So, I wasn't sure if I should post this here or in the "school" category. This seems like the place to put it though. I'm 16 years old and have found that I always get along better with adults (especially seniors) than people my own age. I've only had two real "bosses" in my life and both of them were cool old guys who served in Vietnam.

While I get along great with my teachers and have an excellent relationship with my principal (a former policeman who every other student seems to have issues with) I generally can't stand teenagers. I mean, there are a few who seem relatively mature, but most are just rude and unreasonable. A few have proven to be extremely confrontational.

Consequently, (while I enjoy speaking with the staff at my school) I rarely speak to other students. Now, normally this would be perfectly fine. After all, that's how it's been for most of my life. However, next week we're going to start doing "team building exercises" that will continue for the next six weeks.

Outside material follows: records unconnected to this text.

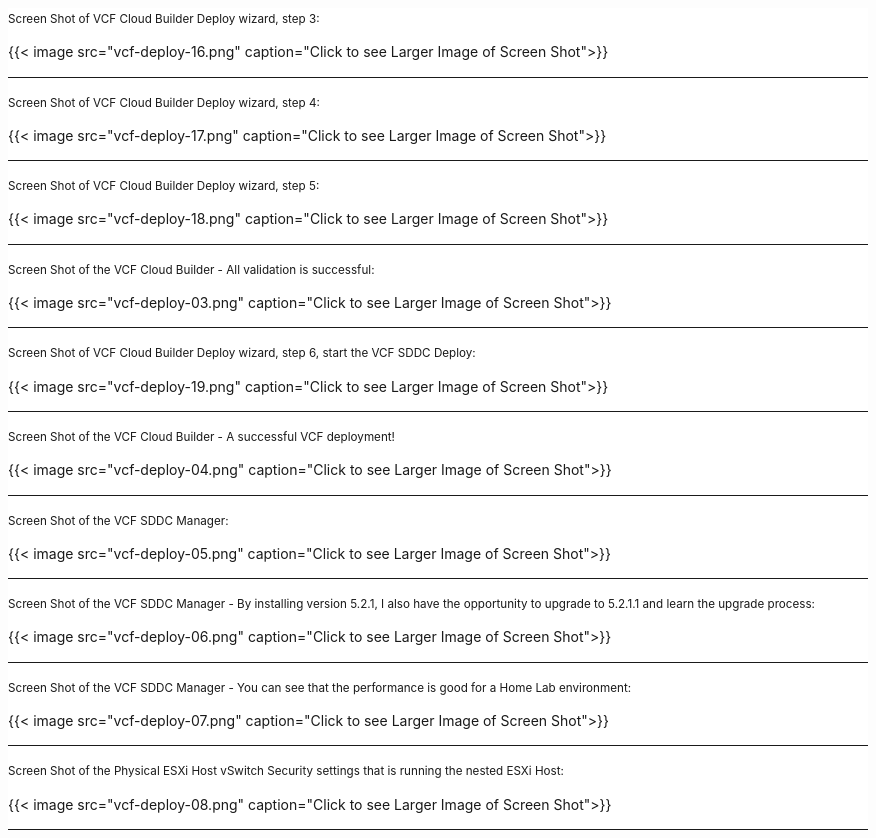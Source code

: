 
<small>Screen Shot of VCF Cloud Builder Deploy wizard, step 3:</small>  

{{< image src="vcf-deploy-16.png" caption="Click to see Larger Image of Screen Shot">}}  

---

<small>Screen Shot of VCF Cloud Builder Deploy wizard, step 4:</small>  

{{< image src="vcf-deploy-17.png" caption="Click to see Larger Image of Screen Shot">}}  

---

<small>Screen Shot of VCF Cloud Builder Deploy wizard, step 5:</small>  

{{< image src="vcf-deploy-18.png" caption="Click to see Larger Image of Screen Shot">}}  

---

<small>Screen Shot of the VCF Cloud Builder - All validation is successful:</small>  

{{< image src="vcf-deploy-03.png" caption="Click to see Larger Image of Screen Shot">}}  

---

<small>Screen Shot of VCF Cloud Builder Deploy wizard, step 6, start the VCF SDDC Deploy:</small>  

{{< image src="vcf-deploy-19.png" caption="Click to see Larger Image of Screen Shot">}}  

---

<small>Screen Shot of the VCF Cloud Builder - A successful VCF deployment!</small>  

{{< image src="vcf-deploy-04.png" caption="Click to see Larger Image of Screen Shot">}}  

---

<small>Screen Shot of the VCF SDDC Manager:</small>  

{{< image src="vcf-deploy-05.png" caption="Click to see Larger Image of Screen Shot">}}  

---

<small>Screen Shot of the VCF SDDC Manager - By installing version 5.2.1, I also have the opportunity to upgrade to 5.2.1.1 and learn the upgrade process:</small>  

{{< image src="vcf-deploy-06.png" caption="Click to see Larger Image of Screen Shot">}}  

---

<small>Screen Shot of the VCF SDDC Manager - You can see that the performance is good for a Home Lab environment:</small>  

{{< image src="vcf-deploy-07.png" caption="Click to see Larger Image of Screen Shot">}}  

---

<small>Screen Shot of the Physical ESXi Host vSwitch Security settings that is running the nested ESXi Host:</small>  

{{< image src="vcf-deploy-08.png" caption="Click to see Larger Image of Screen Shot">}}  

---
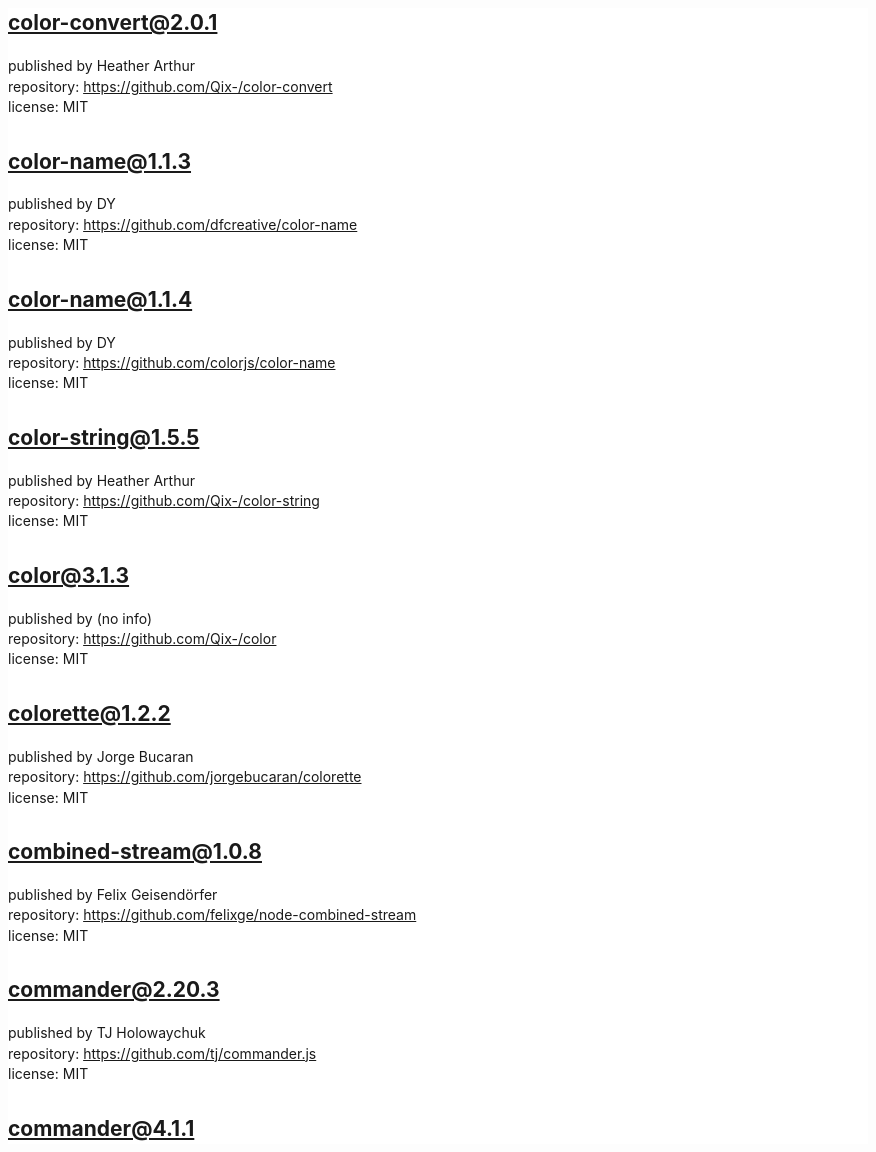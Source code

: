 ## color-convert@2.0.1

published by Heather Arthur   
repository: https://github.com/Qix-/color-convert   
license: MIT

## color-name@1.1.3

published by DY   
repository: https://github.com/dfcreative/color-name   
license: MIT

## color-name@1.1.4

published by DY   
repository: https://github.com/colorjs/color-name   
license: MIT

## color-string@1.5.5

published by Heather Arthur   
repository: https://github.com/Qix-/color-string   
license: MIT

## color@3.1.3

published by (no info)   
repository: https://github.com/Qix-/color   
license: MIT

## colorette@1.2.2

published by Jorge Bucaran   
repository: https://github.com/jorgebucaran/colorette   
license: MIT

## combined-stream@1.0.8

published by Felix Geisendörfer   
repository: https://github.com/felixge/node-combined-stream   
license: MIT

## commander@2.20.3

published by TJ Holowaychuk   
repository: https://github.com/tj/commander.js   
license: MIT

## commander@4.1.1
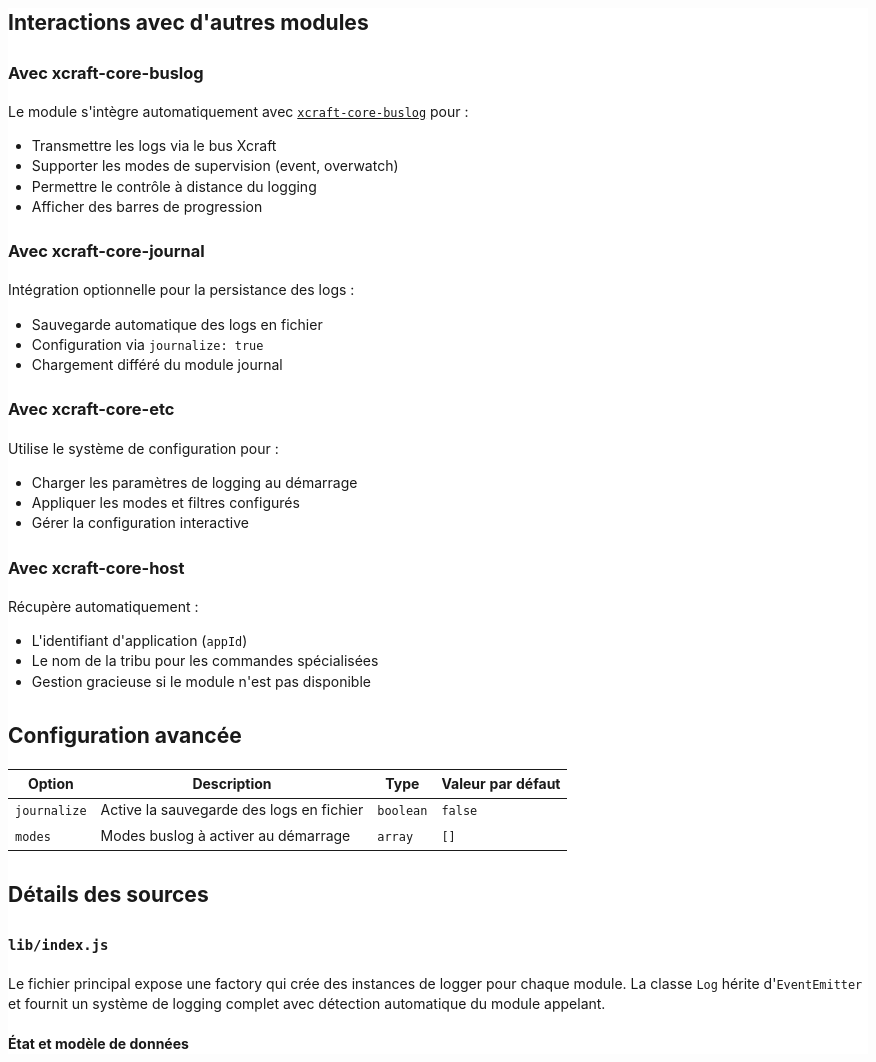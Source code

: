 ## Interactions avec d'autres modules

### Avec xcraft-core-buslog

Le module s'intègre automatiquement avec [`xcraft-core-buslog`] pour :

- Transmettre les logs via le bus Xcraft
- Supporter les modes de supervision (event, overwatch)
- Permettre le contrôle à distance du logging
- Afficher des barres de progression

### Avec xcraft-core-journal

Intégration optionnelle pour la persistance des logs :

- Sauvegarde automatique des logs en fichier
- Configuration via `journalize: true`
- Chargement différé du module journal

### Avec xcraft-core-etc

Utilise le système de configuration pour :

- Charger les paramètres de logging au démarrage
- Appliquer les modes et filtres configurés
- Gérer la configuration interactive

### Avec xcraft-core-host

Récupère automatiquement :

- L'identifiant d'application (`appId`)
- Le nom de la tribu pour les commandes spécialisées
- Gestion gracieuse si le module n'est pas disponible

## Configuration avancée

| Option       | Description                              | Type      | Valeur par défaut |
| ------------ | ---------------------------------------- | --------- | ----------------- |
| `journalize` | Active la sauvegarde des logs en fichier | `boolean` | `false`           |
| `modes`      | Modes buslog à activer au démarrage      | `array`   | `[]`              |

## Détails des sources

### `lib/index.js`

Le fichier principal expose une factory qui crée des instances de logger pour chaque module. La classe `Log` hérite d'`EventEmitter` et fournit un système de logging complet avec détection automatique du module appelant.

#### État et modèle de données


[`xcraft-core-buslog`]: https://github.com/Xcraft-Inc/xcraft-core-buslog
[`xcraft-core-journal`]: https://github.com/Xcraft-Inc/xcraft-core-journal
[`xcraft-core-etc`]: https://github.com/Xcraft-Inc/xcraft-core-etc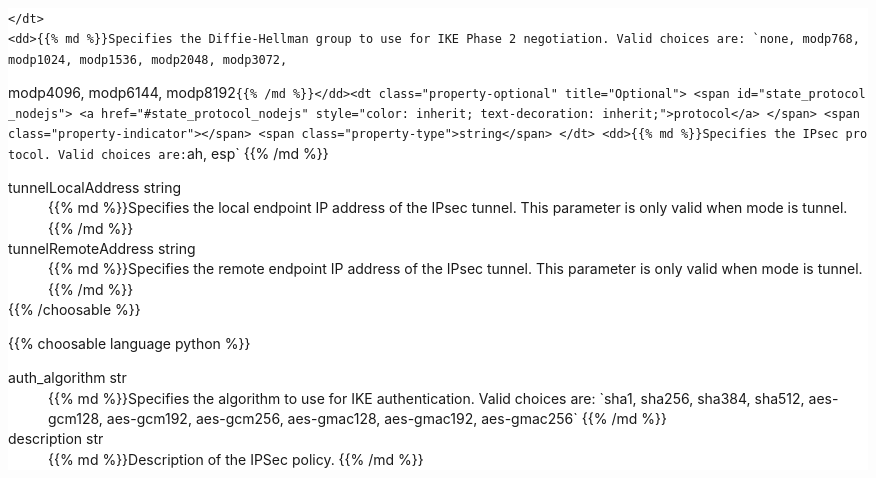     </dt>
    <dd>{{% md %}}Specifies the Diffie-Hellman group to use for IKE Phase 2 negotiation. Valid choices are: `none, modp768, modp1024, modp1536, modp2048, modp3072,
modp4096, modp6144, modp8192`
{{% /md %}}</dd><dt class="property-optional"
            title="Optional">
        <span id="state_protocol_nodejs">
<a href="#state_protocol_nodejs" style="color: inherit; text-decoration: inherit;">protocol</a>
</span>
        <span class="property-indicator"></span>
        <span class="property-type">string</span>
    </dt>
    <dd>{{% md %}}Specifies the IPsec protocol. Valid choices are: `ah, esp`
{{% /md %}}</dd><dt class="property-optional"
            title="Optional">
        <span id="state_tunnellocaladdress_nodejs">
<a href="#state_tunnellocaladdress_nodejs" style="color: inherit; text-decoration: inherit;">tunnel<wbr>Local<wbr>Address</a>
</span>
        <span class="property-indicator"></span>
        <span class="property-type">string</span>
    </dt>
    <dd>{{% md %}}Specifies the local endpoint IP address of the IPsec tunnel. This parameter is only valid when mode is tunnel.
{{% /md %}}</dd><dt class="property-optional"
            title="Optional">
        <span id="state_tunnelremoteaddress_nodejs">
<a href="#state_tunnelremoteaddress_nodejs" style="color: inherit; text-decoration: inherit;">tunnel<wbr>Remote<wbr>Address</a>
</span>
        <span class="property-indicator"></span>
        <span class="property-type">string</span>
    </dt>
    <dd>{{% md %}}Specifies the remote endpoint IP address of the IPsec tunnel. This parameter is only valid when mode is tunnel.
{{% /md %}}</dd></dl>
{{% /choosable %}}

{{% choosable language python %}}
<dl class="resources-properties"><dt class="property-optional"
            title="Optional">
        <span id="state_auth_algorithm_python">
<a href="#state_auth_algorithm_python" style="color: inherit; text-decoration: inherit;">auth_<wbr>algorithm</a>
</span>
        <span class="property-indicator"></span>
        <span class="property-type">str</span>
    </dt>
    <dd>{{% md %}}Specifies the algorithm to use for IKE authentication. Valid choices are: `sha1, sha256, sha384, sha512, aes-gcm128,
aes-gcm192, aes-gcm256, aes-gmac128, aes-gmac192, aes-gmac256`
{{% /md %}}</dd><dt class="property-optional"
            title="Optional">
        <span id="state_description_python">
<a href="#state_description_python" style="color: inherit; text-decoration: inherit;">description</a>
</span>
        <span class="property-indicator"></span>
        <span class="property-type">str</span>
    </dt>
    <dd>{{% md %}}Description of the IPSec policy.
{{% /md %}}</dd><dt class="property-optional"
            title="Optional">
        <span id="state_encrypt_algorithm_python">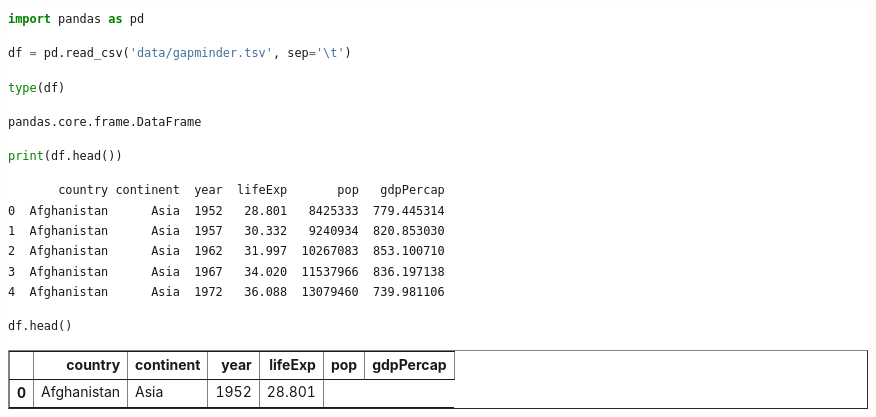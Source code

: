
 ```python
import pandas as pd
```


```python
df = pd.read_csv('data/gapminder.tsv', sep='\t')
```


```python
type(df)
```




    pandas.core.frame.DataFrame




```python
print(df.head())
```

           country continent  year  lifeExp       pop   gdpPercap
    0  Afghanistan      Asia  1952   28.801   8425333  779.445314
    1  Afghanistan      Asia  1957   30.332   9240934  820.853030
    2  Afghanistan      Asia  1962   31.997  10267083  853.100710
    3  Afghanistan      Asia  1967   34.020  11537966  836.197138
    4  Afghanistan      Asia  1972   36.088  13079460  739.981106
    


```python
df.head()
```




<div>
<style scoped>
    .dataframe tbody tr th:only-of-type {
        vertical-align: middle;
    }

    .dataframe tbody tr th {
        vertical-align: top;
    }

    .dataframe thead th {
        text-align: right;
    }
</style>
<table border="1" class="dataframe">
  <thead>
    <tr style="text-align: right;">
      <th></th>
      <th>country</th>
      <th>continent</th>
      <th>year</th>
      <th>lifeExp</th>
      <th>pop</th>
      <th>gdpPercap</th>
    </tr>
  </thead>
  <tbody>
    <tr>
      <th>0</th>
      <td>Afghanistan</td>
      <td>Asia</td>
      <td>1952</td>
      <td>28.801</td>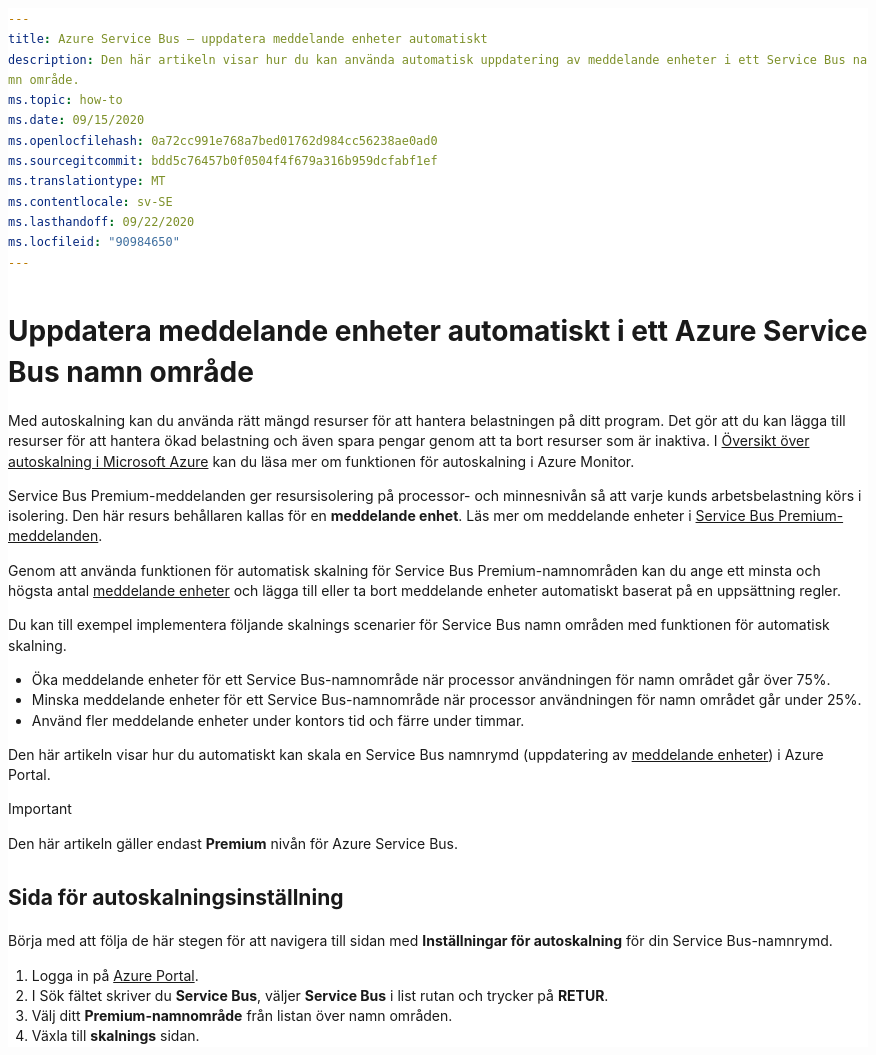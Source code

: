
 ```yaml
---
title: Azure Service Bus – uppdatera meddelande enheter automatiskt
description: Den här artikeln visar hur du kan använda automatisk uppdatering av meddelande enheter i ett Service Bus namn område.
ms.topic: how-to
ms.date: 09/15/2020
ms.openlocfilehash: 0a72cc991e768a7bed01762d984cc56238ae0ad0
ms.sourcegitcommit: bdd5c76457b0f0504f4f679a316b959dcfabf1ef
ms.translationtype: MT
ms.contentlocale: sv-SE
ms.lasthandoff: 09/22/2020
ms.locfileid: "90984650"
---
```

# <a name="automatically-update-messaging-units-of-an-azure-service-bus-namespace"></a>Uppdatera meddelande enheter automatiskt i ett Azure Service Bus namn område 
Med autoskalning kan du använda rätt mängd resurser för att hantera belastningen på ditt program. Det gör att du kan lägga till resurser för att hantera ökad belastning och även spara pengar genom att ta bort resurser som är inaktiva. I [Översikt över autoskalning i Microsoft Azure](../azure-monitor/platform/autoscale-overview.md) kan du läsa mer om funktionen för autoskalning i Azure Monitor. 

Service Bus Premium-meddelanden ger resursisolering på processor- och minnesnivån så att varje kunds arbetsbelastning körs i isolering. Den här resurs behållaren kallas för en **meddelande enhet**. Läs mer om meddelande enheter i [Service Bus Premium-meddelanden](service-bus-premium-messaging.md). 

Genom att använda funktionen för automatisk skalning för Service Bus Premium-namnområden kan du ange ett minsta och högsta antal [meddelande enheter](service-bus-premium-messaging.md) och lägga till eller ta bort meddelande enheter automatiskt baserat på en uppsättning regler. 

Du kan till exempel implementera följande skalnings scenarier för Service Bus namn områden med funktionen för automatisk skalning. 

- Öka meddelande enheter för ett Service Bus-namnområde när processor användningen för namn området går över 75%. 
- Minska meddelande enheter för ett Service Bus-namnområde när processor användningen för namn området går under 25%. 
- Använd fler meddelande enheter under kontors tid och färre under timmar. 

Den här artikeln visar hur du automatiskt kan skala en Service Bus namnrymd (uppdatering av [meddelande enheter](service-bus-premium-messaging.md)) i Azure Portal. 

> [!IMPORTANT]
> Den här artikeln gäller endast **Premium** nivån för Azure Service Bus. 

## <a name="autoscale-setting-page"></a>Sida för autoskalningsinställning
Börja med att följa de här stegen för att navigera till sidan med **Inställningar för autoskalning** för din Service Bus-namnrymd.

1. Logga in på [Azure Portal](https://portal.azure.com). 
2. I Sök fältet skriver du **Service Bus**, väljer **Service Bus** i list rutan och trycker på **RETUR**. 
1. Välj ditt **Premium-namnområde** från listan över namn områden. 
1. Växla till **skalnings** sidan.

So, I was hoping you could give me some advice that would keep me from losing my mind when I'm forced to work with them. It's a behavioral classroom and a lot of the students are still going through that "gangster" stage that most boys outgrow after middle school. Most of the girls are just here because of drug issues, but some of them pick fights occasionally... is there anything I can do to discourage that type of behavior in my group?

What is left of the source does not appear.